Supple, plump, healthy skin is the goal, but how do we get there? Oil in skincare has become the latest trend, but isn’t this counterintuitive to healthy glowing skin? The facts about skincare are becoming a bit blurry as influencers pump out more and more information. Every time a social influencer announces “many of you have been asking about my skincare routine”, a dermatologist grows another gray hair.
How Is Oil Used In Skincare And When Should It Be Applied?
Many MD Skincare brands don’t have an oil in their product lineup, and in fact many of their products are meant to remove excess oil. But we also know that there are naturally occurring oils on the surface of our skin and that in the right amount these are good things. But that’s where it ends. Using an oil product first on your skin before anything else blocks any of your other skincare products from doing what they should be doing. So if you’re going to incorporate oil into your skincare routine, then use it last.

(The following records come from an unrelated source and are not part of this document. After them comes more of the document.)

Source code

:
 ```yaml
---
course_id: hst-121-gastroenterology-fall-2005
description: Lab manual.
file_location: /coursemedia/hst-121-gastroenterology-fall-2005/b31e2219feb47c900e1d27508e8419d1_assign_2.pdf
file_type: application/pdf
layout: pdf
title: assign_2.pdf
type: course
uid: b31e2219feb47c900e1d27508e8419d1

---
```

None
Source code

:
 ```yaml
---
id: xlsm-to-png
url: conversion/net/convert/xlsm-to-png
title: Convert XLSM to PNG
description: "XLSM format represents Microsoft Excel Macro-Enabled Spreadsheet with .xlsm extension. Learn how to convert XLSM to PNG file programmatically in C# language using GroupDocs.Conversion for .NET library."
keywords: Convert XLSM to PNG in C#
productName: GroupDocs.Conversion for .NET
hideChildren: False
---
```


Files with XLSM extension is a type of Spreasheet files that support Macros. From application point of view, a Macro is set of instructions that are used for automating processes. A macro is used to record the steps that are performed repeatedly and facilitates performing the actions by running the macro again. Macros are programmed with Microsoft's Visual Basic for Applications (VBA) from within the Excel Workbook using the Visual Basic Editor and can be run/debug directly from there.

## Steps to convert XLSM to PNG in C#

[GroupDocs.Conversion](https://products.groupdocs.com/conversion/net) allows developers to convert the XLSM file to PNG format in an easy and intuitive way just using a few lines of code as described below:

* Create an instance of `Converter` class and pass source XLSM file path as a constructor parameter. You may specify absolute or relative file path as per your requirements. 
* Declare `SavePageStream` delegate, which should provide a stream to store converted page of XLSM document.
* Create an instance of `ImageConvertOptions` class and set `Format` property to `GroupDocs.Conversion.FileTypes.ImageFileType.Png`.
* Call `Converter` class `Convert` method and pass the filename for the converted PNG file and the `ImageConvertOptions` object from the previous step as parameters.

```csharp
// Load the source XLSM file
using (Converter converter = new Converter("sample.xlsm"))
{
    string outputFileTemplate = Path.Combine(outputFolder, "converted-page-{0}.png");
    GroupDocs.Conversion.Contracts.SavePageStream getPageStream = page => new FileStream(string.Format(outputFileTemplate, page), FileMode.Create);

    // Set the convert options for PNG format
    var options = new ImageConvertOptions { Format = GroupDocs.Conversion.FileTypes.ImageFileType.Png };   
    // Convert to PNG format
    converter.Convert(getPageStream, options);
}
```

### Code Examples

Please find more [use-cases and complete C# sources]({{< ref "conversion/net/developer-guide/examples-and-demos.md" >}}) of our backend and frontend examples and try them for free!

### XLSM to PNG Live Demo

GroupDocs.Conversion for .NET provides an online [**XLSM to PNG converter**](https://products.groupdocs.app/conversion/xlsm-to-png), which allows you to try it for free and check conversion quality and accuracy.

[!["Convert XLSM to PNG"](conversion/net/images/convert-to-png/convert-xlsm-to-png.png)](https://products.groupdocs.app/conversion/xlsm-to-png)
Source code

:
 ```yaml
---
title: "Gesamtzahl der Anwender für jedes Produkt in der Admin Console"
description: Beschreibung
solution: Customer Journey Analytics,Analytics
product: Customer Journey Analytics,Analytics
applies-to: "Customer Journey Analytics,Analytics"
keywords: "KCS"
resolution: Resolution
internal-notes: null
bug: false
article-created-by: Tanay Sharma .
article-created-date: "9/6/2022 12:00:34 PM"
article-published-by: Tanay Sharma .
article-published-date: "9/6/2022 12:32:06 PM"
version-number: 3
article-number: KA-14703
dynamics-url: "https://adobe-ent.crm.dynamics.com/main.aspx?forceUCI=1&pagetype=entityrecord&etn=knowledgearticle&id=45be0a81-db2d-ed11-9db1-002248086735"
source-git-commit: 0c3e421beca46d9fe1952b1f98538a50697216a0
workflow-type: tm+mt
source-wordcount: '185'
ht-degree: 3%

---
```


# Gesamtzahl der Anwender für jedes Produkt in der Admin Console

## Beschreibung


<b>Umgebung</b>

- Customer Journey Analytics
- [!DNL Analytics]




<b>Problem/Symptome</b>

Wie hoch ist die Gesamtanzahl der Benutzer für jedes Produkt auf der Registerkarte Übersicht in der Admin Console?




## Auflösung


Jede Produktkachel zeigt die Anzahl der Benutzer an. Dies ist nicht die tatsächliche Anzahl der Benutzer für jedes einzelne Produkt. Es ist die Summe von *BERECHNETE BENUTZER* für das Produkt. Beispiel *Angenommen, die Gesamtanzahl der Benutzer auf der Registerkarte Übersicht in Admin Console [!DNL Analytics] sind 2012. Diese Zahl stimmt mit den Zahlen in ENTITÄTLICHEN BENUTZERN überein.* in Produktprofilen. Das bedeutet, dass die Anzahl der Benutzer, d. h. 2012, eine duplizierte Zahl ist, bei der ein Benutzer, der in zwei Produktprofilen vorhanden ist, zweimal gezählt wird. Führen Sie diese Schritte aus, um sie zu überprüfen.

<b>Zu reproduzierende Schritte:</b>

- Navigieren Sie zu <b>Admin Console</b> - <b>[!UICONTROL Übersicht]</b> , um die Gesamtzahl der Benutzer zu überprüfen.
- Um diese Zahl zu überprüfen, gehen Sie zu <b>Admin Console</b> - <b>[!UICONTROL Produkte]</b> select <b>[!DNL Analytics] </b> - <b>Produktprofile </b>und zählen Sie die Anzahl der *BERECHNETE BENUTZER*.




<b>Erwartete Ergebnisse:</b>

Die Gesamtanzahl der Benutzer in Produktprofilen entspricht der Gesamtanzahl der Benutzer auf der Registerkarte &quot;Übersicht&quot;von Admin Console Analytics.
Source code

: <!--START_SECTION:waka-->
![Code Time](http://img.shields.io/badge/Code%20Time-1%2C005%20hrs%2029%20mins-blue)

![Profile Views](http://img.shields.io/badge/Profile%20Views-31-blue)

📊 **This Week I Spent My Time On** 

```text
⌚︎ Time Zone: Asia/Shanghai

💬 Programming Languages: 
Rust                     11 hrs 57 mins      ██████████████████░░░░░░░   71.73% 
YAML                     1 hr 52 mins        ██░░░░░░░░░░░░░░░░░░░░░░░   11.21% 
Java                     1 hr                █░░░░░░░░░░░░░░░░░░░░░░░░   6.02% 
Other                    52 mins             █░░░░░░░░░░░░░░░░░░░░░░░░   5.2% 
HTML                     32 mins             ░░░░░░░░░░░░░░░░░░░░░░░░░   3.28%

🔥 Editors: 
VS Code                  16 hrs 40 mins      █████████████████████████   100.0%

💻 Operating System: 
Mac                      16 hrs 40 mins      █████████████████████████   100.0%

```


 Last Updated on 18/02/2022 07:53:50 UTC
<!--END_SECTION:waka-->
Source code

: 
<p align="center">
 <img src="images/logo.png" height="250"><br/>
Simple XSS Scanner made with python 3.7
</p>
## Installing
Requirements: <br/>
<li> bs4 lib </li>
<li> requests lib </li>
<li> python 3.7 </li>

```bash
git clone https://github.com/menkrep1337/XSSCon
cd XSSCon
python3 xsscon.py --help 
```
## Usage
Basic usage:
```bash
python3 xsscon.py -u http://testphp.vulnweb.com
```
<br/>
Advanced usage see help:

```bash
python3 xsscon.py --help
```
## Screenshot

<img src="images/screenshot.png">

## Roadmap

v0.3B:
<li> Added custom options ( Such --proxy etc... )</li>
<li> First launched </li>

What if your serum contains oils? Are there any exceptions? Any oil (even if its called a serum) should always go on last. Oils contain the largest molecules and they’ll block skin from receiving any of the benefits of other products. Oil is impermeable, water is repelled by it. Don’t believe mixed labelled products. Applying an oil based product like rose-hip oil before using a hyaluronic acid or water-based serum is like waterproofing your face. Any outside moisture will never get in.
What if I'm using oil as a skincare product and it seems to be working?
Some people use oil on their skin every day and they swear that it works for them. Over time our body changes, and our response to skincare does too. Using oil on your face and too early in your skincare routine isn’t the worst thing you can do to your face. But understanding how it limits the potential of a proper skincare routine can help get you back on track. If you’re going to invest time and money into your skin, using a dermatologist recommended skincare plan is the best place to start.
The final word
When it comes to oils by themselves they are not compatible with healthy skin when used too early in your routine. When used by themselves, in the wrong stage, or over prolonged periods they can act as a barrier and this is what leads to acne. Instead maintain humidity and moisture with recommended humectant products and protocols – and save the oil for your stir fry (or as a final step if you must). Also, don’t forget the sun care!
As always, the best place to have facts checked and questions answered is through your dermatologist.
When dealing with chronic or unknown skin concerns it’s always best to start your research with your primary physician or dermatologist. Ensure that you understand your skin type, and are screened for any skin diseases or conditions before attempting to resolve them on your own. If you’re interested in services provided by a skincare provider ask your doctor about their efficacy and understand the risks before proceeding.